*** Opening Supplied material ***

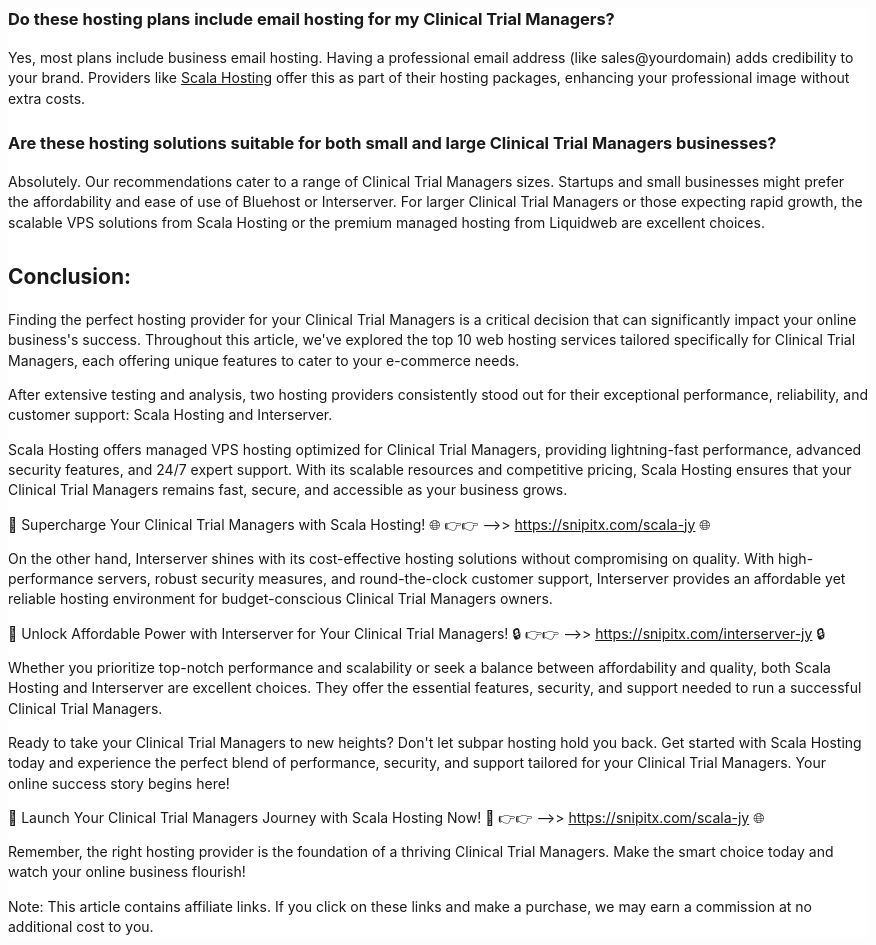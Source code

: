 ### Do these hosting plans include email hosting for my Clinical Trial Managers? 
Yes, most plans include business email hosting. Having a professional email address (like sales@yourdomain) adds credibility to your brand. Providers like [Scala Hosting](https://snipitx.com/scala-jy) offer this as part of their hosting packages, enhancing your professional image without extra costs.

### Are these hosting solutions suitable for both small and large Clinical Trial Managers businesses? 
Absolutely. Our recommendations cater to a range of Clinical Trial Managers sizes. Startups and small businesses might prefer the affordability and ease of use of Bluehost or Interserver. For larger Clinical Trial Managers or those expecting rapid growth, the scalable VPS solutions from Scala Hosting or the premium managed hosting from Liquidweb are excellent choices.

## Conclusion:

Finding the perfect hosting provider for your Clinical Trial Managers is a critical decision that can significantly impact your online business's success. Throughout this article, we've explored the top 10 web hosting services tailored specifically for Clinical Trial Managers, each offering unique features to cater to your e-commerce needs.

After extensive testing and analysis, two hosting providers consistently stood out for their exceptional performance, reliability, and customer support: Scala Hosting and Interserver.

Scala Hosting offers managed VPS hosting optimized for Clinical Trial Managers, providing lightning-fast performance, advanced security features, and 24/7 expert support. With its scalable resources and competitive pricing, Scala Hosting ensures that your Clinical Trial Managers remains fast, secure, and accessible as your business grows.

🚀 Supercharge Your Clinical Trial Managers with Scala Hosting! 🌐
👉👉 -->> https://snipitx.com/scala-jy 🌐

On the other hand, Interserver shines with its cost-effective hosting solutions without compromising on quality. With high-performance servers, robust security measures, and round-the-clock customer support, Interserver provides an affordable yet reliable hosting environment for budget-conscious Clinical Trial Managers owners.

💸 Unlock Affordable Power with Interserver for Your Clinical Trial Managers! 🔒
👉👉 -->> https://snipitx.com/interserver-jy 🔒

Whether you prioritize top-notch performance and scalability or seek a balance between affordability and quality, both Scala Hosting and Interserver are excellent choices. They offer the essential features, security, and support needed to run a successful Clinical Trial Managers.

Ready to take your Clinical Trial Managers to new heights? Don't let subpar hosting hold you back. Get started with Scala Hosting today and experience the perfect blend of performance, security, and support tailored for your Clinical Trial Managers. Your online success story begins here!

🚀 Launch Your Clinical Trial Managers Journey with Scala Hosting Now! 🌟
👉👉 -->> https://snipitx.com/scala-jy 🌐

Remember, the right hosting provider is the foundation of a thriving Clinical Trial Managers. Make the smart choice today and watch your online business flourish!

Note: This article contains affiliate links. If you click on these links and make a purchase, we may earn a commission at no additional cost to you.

*** Closing Supplied material ***

• [Aim of the exercise]
Pick out the lines above containing the word "include", then copy them.

• [Output below]
: ### Do these hosting plans include email hosting for my Clinical Trial Managers? 
Yes, most plans include business email hosting. Having a professional email address (like sales@yourdomain) adds credibility to your brand. Providers like [Scala Hosting](https://snipitx.com/scala-jy) offer this as part of their hosting packages, enhancing your professional image without extra costs.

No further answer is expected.